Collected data
┄┄┄┄┄┄┄┄┄┄
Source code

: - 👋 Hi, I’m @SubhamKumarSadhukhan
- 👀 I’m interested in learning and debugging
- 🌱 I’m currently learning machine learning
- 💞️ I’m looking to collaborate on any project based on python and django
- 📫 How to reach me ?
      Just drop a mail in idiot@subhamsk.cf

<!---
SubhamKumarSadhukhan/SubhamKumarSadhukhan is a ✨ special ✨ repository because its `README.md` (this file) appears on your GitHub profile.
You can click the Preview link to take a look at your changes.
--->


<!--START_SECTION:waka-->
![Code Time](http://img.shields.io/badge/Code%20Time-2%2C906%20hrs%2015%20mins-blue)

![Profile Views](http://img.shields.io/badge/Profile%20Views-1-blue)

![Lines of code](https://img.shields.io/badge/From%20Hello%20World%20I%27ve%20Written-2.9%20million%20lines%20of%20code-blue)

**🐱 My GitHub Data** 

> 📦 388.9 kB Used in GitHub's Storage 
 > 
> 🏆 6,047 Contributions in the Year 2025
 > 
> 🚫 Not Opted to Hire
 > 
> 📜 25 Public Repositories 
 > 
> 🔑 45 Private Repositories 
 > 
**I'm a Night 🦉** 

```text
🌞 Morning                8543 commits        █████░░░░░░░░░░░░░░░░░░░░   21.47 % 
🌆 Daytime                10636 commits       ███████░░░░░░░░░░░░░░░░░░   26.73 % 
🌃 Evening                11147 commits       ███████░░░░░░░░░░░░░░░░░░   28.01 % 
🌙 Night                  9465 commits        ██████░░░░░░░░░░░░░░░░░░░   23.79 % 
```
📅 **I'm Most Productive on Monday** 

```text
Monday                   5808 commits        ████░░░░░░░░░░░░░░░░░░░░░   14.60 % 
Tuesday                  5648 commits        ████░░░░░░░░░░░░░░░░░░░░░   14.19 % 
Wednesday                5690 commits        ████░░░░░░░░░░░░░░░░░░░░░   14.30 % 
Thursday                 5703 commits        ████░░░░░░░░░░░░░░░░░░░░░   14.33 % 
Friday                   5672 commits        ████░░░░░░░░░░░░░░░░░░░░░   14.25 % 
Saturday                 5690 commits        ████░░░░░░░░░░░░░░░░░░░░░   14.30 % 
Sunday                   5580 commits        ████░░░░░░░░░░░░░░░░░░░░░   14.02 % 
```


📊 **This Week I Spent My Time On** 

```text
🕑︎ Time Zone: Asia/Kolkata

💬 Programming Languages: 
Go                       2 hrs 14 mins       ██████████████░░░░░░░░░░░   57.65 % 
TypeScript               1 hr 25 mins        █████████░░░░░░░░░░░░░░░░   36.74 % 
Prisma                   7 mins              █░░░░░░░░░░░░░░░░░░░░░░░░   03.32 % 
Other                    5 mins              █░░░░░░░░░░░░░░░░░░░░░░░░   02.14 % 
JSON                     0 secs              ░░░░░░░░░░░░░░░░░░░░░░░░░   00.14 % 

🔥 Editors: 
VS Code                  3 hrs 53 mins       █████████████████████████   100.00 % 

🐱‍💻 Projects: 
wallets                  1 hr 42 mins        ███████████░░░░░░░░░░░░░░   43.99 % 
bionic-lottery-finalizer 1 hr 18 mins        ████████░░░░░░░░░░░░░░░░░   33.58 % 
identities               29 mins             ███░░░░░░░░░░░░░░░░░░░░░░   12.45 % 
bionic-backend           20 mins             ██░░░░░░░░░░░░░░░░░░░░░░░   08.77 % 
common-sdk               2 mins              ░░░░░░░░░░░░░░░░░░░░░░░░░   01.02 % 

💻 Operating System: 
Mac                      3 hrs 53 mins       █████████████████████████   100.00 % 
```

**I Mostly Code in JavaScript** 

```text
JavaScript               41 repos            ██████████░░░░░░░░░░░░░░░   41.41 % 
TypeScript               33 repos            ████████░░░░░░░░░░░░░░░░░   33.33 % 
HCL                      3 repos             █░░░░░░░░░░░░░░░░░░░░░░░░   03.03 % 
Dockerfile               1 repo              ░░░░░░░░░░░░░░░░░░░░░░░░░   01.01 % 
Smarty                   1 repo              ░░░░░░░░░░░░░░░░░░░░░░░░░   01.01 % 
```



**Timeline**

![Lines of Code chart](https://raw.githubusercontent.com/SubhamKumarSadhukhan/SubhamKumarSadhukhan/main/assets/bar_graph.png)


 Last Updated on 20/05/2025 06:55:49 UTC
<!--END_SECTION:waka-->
┄┄┄┄┄┄┄┄┄┄
_EXERCISE BRIEF_. Copy the records exactly, keeping every word in place.

_SOLUTION FOR THIS PROBLEM_.
Source code

: - 👋 Hi, I’m @SubhamKumarSadhukhan
- 👀 I’m interested in learning and debugging
- 🌱 I’m currently learning machine learning
- 💞️ I’m looking to collaborate on any project based on python and django
- 📫 How to reach me ?
      Just drop a mail in idiot@subhamsk.cf

<!---
SubhamKumarSadhukhan/SubhamKumarSadhukhan is a ✨ special ✨ repository because its `README.md` (this file) appears on your GitHub profile.
You can click the Preview link to take a look at your changes.
--->


<!--START_SECTION:waka-->
![Code Time](http://img.shields.io/badge/Code%20Time-2%2C906%20hrs%2015%20mins-blue)

![Profile Views](http://img.shields.io/badge/Profile%20Views-1-blue)

![Lines of code](https://img.shields.io/badge/From%20Hello%20World%20I%27ve%20Written-2.9%20million%20lines%20of%20code-blue)

**🐱 My GitHub Data** 

> 📦 388.9 kB Used in GitHub's Storage 
 > 
> 🏆 6,047 Contributions in the Year 2025
 > 
> 🚫 Not Opted to Hire
 > 
> 📜 25 Public Repositories 
 > 
> 🔑 45 Private Repositories 
 > 
**I'm a Night 🦉** 

```text
🌞 Morning                8543 commits        █████░░░░░░░░░░░░░░░░░░░░   21.47 % 
🌆 Daytime                10636 commits       ███████░░░░░░░░░░░░░░░░░░   26.73 % 
🌃 Evening                11147 commits       ███████░░░░░░░░░░░░░░░░░░   28.01 % 
🌙 Night                  9465 commits        ██████░░░░░░░░░░░░░░░░░░░   23.79 % 
```
📅 **I'm Most Productive on Monday** 

```text
Monday                   5808 commits        ████░░░░░░░░░░░░░░░░░░░░░   14.60 % 
Tuesday                  5648 commits        ████░░░░░░░░░░░░░░░░░░░░░   14.19 % 
Wednesday                5690 commits        ████░░░░░░░░░░░░░░░░░░░░░   14.30 % 
Thursday                 5703 commits        ████░░░░░░░░░░░░░░░░░░░░░   14.33 % 
Friday                   5672 commits        ████░░░░░░░░░░░░░░░░░░░░░   14.25 % 
Saturday                 5690 commits        ████░░░░░░░░░░░░░░░░░░░░░   14.30 % 
Sunday                   5580 commits        ████░░░░░░░░░░░░░░░░░░░░░   14.02 % 
```


📊 **This Week I Spent My Time On** 

```text
🕑︎ Time Zone: Asia/Kolkata

💬 Programming Languages: 
Go                       2 hrs 14 mins       ██████████████░░░░░░░░░░░   57.65 % 
TypeScript               1 hr 25 mins        █████████░░░░░░░░░░░░░░░░   36.74 % 
Prisma                   7 mins              █░░░░░░░░░░░░░░░░░░░░░░░░   03.32 % 
Other                    5 mins              █░░░░░░░░░░░░░░░░░░░░░░░░   02.14 % 
JSON                     0 secs              ░░░░░░░░░░░░░░░░░░░░░░░░░   00.14 % 

🔥 Editors: 
VS Code                  3 hrs 53 mins       █████████████████████████   100.00 % 

🐱‍💻 Projects: 
wallets                  1 hr 42 mins        ███████████░░░░░░░░░░░░░░   43.99 % 
bionic-lottery-finalizer 1 hr 18 mins        ████████░░░░░░░░░░░░░░░░░   33.58 % 
identities               29 mins             ███░░░░░░░░░░░░░░░░░░░░░░   12.45 % 
bionic-backend           20 mins             ██░░░░░░░░░░░░░░░░░░░░░░░   08.77 % 
common-sdk               2 mins              ░░░░░░░░░░░░░░░░░░░░░░░░░   01.02 % 

💻 Operating System: 
Mac                      3 hrs 53 mins       █████████████████████████   100.00 % 
```

**I Mostly Code in JavaScript** 

```text
JavaScript               41 repos            ██████████░░░░░░░░░░░░░░░   41.41 % 
TypeScript               33 repos            ████████░░░░░░░░░░░░░░░░░   33.33 % 
HCL                      3 repos             █░░░░░░░░░░░░░░░░░░░░░░░░   03.03 % 
Dockerfile               1 repo              ░░░░░░░░░░░░░░░░░░░░░░░░░   01.01 % 
Smarty                   1 repo              ░░░░░░░░░░░░░░░░░░░░░░░░░   01.01 % 
```



**Timeline**

![Lines of Code chart](https://raw.githubusercontent.com/SubhamKumarSadhukhan/SubhamKumarSadhukhan/main/assets/bar_graph.png)


 Last Updated on 20/05/2025 06:55:49 UTC
<!--END_SECTION:waka-->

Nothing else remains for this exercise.